Other hybrid connectors are known in the art and shown in: U.S. Pat. No. 5,109,452; U.S. Pat. No. 5,159,651; U.S. Pat. No. 5,473,715, and U.S. Pat. No. 5,745,622. However, none of these connectors provides the desired cost and space effectiveness. Some connectors have multiple latches while others require twisting, which means that additional separation between connectors is required so that an installer""s fingers can be positioned on both sides of the connector during installation and removal.
Another deficiency associated with many known plug connectors is that it takes too much effort to align the connector during installation because both electrical and optical connections need to be simultaneously engaged. This is the natural result of attempting to align a large number of connections at the same time.
Accordingly, what is desired is an optical/electrical plug connector that can be easily installed into a receptacle without significant alignment effort. Additionally, it is desirable that the optical/electrical plug connector have a relatively small cross-section area, a reduced number of parts, and the ability to easily install or remove from a densely packed patch panel.
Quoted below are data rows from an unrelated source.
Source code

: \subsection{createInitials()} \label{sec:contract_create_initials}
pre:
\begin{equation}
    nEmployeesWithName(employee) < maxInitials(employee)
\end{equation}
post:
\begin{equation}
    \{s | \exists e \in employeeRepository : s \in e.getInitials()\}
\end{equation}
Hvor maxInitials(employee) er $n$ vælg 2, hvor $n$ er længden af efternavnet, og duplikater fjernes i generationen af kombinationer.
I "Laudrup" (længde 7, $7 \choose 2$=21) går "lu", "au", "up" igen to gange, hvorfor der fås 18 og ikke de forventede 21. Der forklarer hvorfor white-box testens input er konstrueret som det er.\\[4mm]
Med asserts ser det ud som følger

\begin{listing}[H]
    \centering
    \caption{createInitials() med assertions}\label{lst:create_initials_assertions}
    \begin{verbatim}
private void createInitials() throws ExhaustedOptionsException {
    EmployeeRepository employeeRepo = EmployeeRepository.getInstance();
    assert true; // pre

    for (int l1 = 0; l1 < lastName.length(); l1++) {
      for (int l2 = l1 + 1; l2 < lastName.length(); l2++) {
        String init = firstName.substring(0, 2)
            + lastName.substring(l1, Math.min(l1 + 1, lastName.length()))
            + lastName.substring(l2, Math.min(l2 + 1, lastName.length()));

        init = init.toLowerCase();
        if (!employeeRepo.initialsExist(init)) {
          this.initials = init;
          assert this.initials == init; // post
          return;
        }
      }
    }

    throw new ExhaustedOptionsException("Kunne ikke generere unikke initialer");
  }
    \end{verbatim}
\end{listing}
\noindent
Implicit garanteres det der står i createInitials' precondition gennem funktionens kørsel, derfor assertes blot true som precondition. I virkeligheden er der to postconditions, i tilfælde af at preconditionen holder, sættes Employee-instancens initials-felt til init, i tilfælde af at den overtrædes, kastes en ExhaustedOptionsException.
The above-described deficiencies are overcome by an optical/electrical plug connector for terminating g optical and electrical transmission media. The plug connector includes a dielectric housing that encloses a fiber-holding apparatus, which supports an optical fiber that extends through a front opening in the housing. The plug connector further includes a back opening in the housing for receiving the optical fiber. A single cantilever latch is mounted on a top-side of the housing with its fixed end positioned toward the front opening and its free end extending toward the back opening. The latch is adapted to engage an associated receptacle in a locking relationship. A conductor-holding apparatus is positioned on a bottom side of the housing that is adapted to receive a number of insulated electrical conductors. The conductor-holding apparatus includes an equal number of metallic blade terminals that extend into the bottom side of the housing, pierce the insulation of the electrical conductors, and make electrical contact therewith.
In a preferred embodiment of the invention, the plug connector is designed to terminate one optical fiber and four insulated electrical conductors. Illustratively, the optical fiber may be glass or plastic. In the preferred embodiment, the optical fiber and the electrical conductors are contained within a single cable.
The optical/electrical plug connector of the present invention is suitable for high density panel mounting because the latch is positioned on the top side of the housing and the electrical connection apparatus is positioned on its bottom side. Such construction permits the left and right sides of the plug connector to be unencumbered by latching mechanisms. Indeed, because only minimum space is required on the lateral sides, jack structures having closely spaced (side-by-side) receptacles can be used in high-density applications.
Moreover, the plug connector of the present invention includes an optical plug portion that is designed to enter the associated jack receptacle before the electrical plug portion of the connector is engaged. In the preferred embodiment of the invention, the metallic blade terminals of the electrical plug portion are located at about the midpoint of the housing, although satisfactory alignment is achieved with only about twenty (20) percent of housing inserted in the jack receptacle before electrical contact is made. At this point, the optical plug portion of the connector is already providing meaningful assistance in the alignment of the electrical plug portion.